This can allow you to achieve even greater throughput on bulk importing or other actions that involve lots of commands.
Pub/Sub
Redis has commands dedicated to pub/sub functionality, allowing redis to act as a high speed message broadcaster. This allows a single client to publish messages to many other clients connected to a channel.
Redis does pub/sub as well as almost any tool. Dedicated message brokers like RabbitMQ may have advantages in certain areas, but the fact that the same server can also give you persistent durable queues and other data structures your pub/sub workloads likely need, Redis will often prove to be the best and most simple tool for the job.
Lua Scripting
You can kind of think of lua scripts like redis's own SQL or stored procedures. It's both more and less than that, but the analogy mostly works.
Maybe you have complex calculations you want redis to perform. Maybe you can't afford to have your transactions roll back and need guarantees every step of a complex process will happen atomically. These problems and many more can be solved with lua scripting.
The entire script is executed atomically, so if you can fit your logic into a lua script you can often avoid messing with optimistic locking transactions.
Scaling
As mentioned above, redis includes built in support for clustering and is bundled with its own high availability tool called redis-sentinel.
Conclusion
Without hesitation I would recommend redis over memcached for any new projects, or existing projects that don't already use memcached.
The above may sound like I don't like memcached. On the contrary: it is a powerful, simple, stable, mature, and hardened tool. There are even some use cases where it's a little faster than redis. I love memcached. I just don't think it makes much sense for future development.
Redis does everything memcached does, often better. Any performance advantage for memcached is minor and workload specific. There are also workloads for which redis will be faster, and many more workloads that redis can do which memcached simply can't. The tiny performance differences seem minor in the face of the giant gulf in functionality and the fact that both tools are so fast and efficient they may very well be the last piece of your infrastructure you'll ever have to worry about scaling.
There is only one scenario where memcached makes more sense: where memcached is already in use as a cache. If you are already caching with memcached then keep using it, if it meets your needs. It is likely not worth the effort to move to redis and if you are going to use redis just for caching it may not offer enough benefit to be worth your time. If memcached isn't meeting your needs, then you should probably move to redis. This is true whether you need to scale beyond memcached or you need additional functionality.
Use Redis if
You require selectively deleting/expiring items in the cache. (You need this)
You require the ability to query keys of a particular type. eq. 'blog1:posts:*', 'blog2:categories:xyz:posts:*'. oh yeah! this is very important. Use this to invalidate certain types of cached items selectively. You can also use this to invalidate fragment cache, page cache, only AR objects of a given type, etc.

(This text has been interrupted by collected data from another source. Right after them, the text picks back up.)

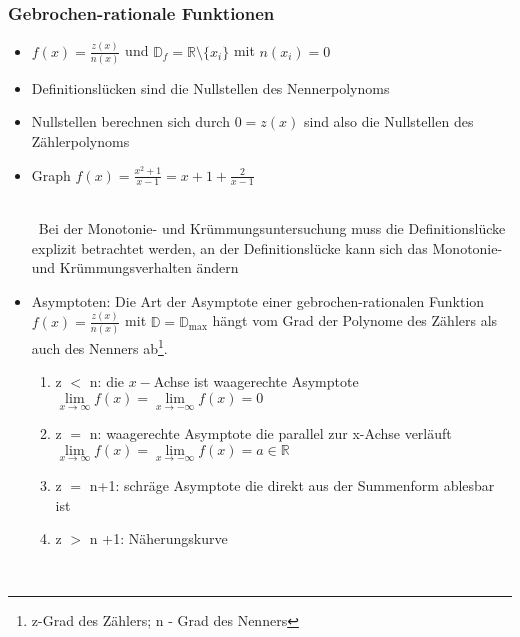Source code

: \documentclass[a4paper,twocolumn,10pt]{onepgnote}
\renewcommand\mynote{\notebox{Hinweis:}\ }  %
\begin{document}
\subsubsection{Gebrochen-rationale Funktionen}
\begin{itemize}
\item $f(x) = \frac{z(x)}{n(x)}$ und $\mathds{D}_f = \mathds{R}\setminus\{x_i\}$ mit $n(x_i) = 0$
\item Definitionslücken sind die Nullstellen des Nennerpolynoms
\item Nullstellen berechnen sich durch  $0= z(x)$ sind also die Nullstellen des Zählerpolynoms
\item Graph $f(x) = \frac{x^2+1}{x-1} = x+1 +\frac{2}{x-1} $\\
 \\
\mynote Bei der Monotonie- und Krümmungsuntersuchung muss die Definitionslücke explizit betrachtet werden, an der Definitionslücke kann sich das Monotonie- und Krümmungsverhalten ändern
\item Asymptoten: Die Art der Asymptote einer gebrochen-rationalen Funktion $f(x)=\frac{z(x)}{n(x)}$ mit $\mathds{D} = \mathds{D}_{\text{max}}$ hängt vom Grad der Polynome des Zählers  als auch des Nenners ab\footnote{z-Grad des Zählers; n - Grad des Nenners}.\\
\begin{enumerate}\item z $<$ n: die $x-$Achse ist waagerechte Asymptote $\lim\limits_{x\longrightarrow \infty} f(x) = \lim\limits_{x\longrightarrow -\infty} f(x) = 0$\\
\item  z $=$ n: waagerechte Asymptote die parallel zur x-Achse verläuft $\lim\limits_{x\longrightarrow \infty} f(x) = \lim\limits_{x\longrightarrow -\infty} f(x) = a \in\mathds{R}$\\
\item z $=$ n+1: schräge Asymptote die direkt aus der Summenform ablesbar ist\\
\item z $>$ n +1: Näherungskurve
\end{enumerate}\\

 \end{itemize}
\end{document}
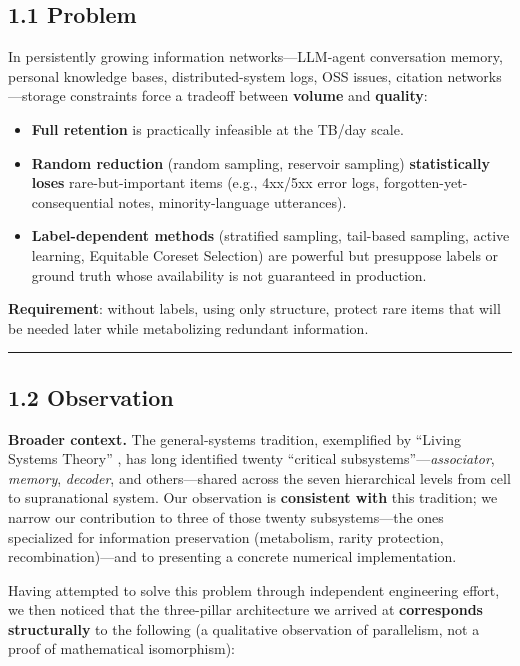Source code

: \subsection{1.1 Problem}\label{problem}

In persistently growing information networks---LLM-agent conversation memory, personal knowledge bases, distributed-system logs, OSS issues, citation networks---storage constraints force a tradeoff between \textbf{volume} and \textbf{quality}:

\begin{itemize}
\tightlist
\item
  \textbf{Full retention} is practically infeasible at the TB/day scale.
\item
  \textbf{Random reduction} (random sampling, reservoir sampling) \textbf{statistically loses} rare-but-important items (e.g., 4xx/5xx error logs, forgotten-yet-consequential notes, minority-language utterances).
\item
  \textbf{Label-dependent methods} (stratified sampling, tail-based sampling, active learning, Equitable Coreset Selection) are powerful but presuppose labels or ground truth whose availability is not guaranteed in production.
\end{itemize}

\textbf{Requirement}: without labels, using only structure, protect rare items that will be needed later while metabolizing redundant information.

\begin{center}\rule{0.5\linewidth}{0.5pt}\end{center}

\subsection{1.2 Observation}\label{observation}

\textbf{Broader context.} The general-systems tradition, exemplified by ``Living Systems Theory'' \citep{miller1978livingsystems}, has long identified twenty ``critical subsystems''---\emph{associator}, \emph{memory}, \emph{decoder}, and others---shared across the seven hierarchical levels from cell to supranational system. Our observation is \textbf{consistent with} this tradition; we narrow our contribution to three of those twenty subsystems---the ones specialized for information preservation (metabolism, rarity protection, recombination)---and to presenting a concrete numerical implementation.

Having attempted to solve this problem through independent engineering effort, we then noticed that the three-pillar architecture we arrived at \textbf{corresponds structurally} to the following (a qualitative observation of parallelism, not a proof of mathematical isomorphism):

Persistence (You will need this too, unless you are okay with your cache having to warm up after every restart. Very essential for objects that seldom change)
Use memcached if
Memcached gives you headached!
umm... clustering? meh. if you gonna go that far, use Varnish and Redis for caching fragments and AR Objects.
From my experience I've had much better stability with Redis than Memcached
Memcached is multithreaded and fast.
Redis has lots of features and is very fast, but completely limited to one core as it is based on an event loop.
We use both. Memcached is used for caching objects, primarily reducing read load on the databases. Redis is used for things like sorted sets which are handy for rolling up time-series data.
This is too long to be posted as a comment to already accepted answer, so I put it as a separate answer
One thing also to consider is whether you expect to have a hard upper memory limit on your cache instance.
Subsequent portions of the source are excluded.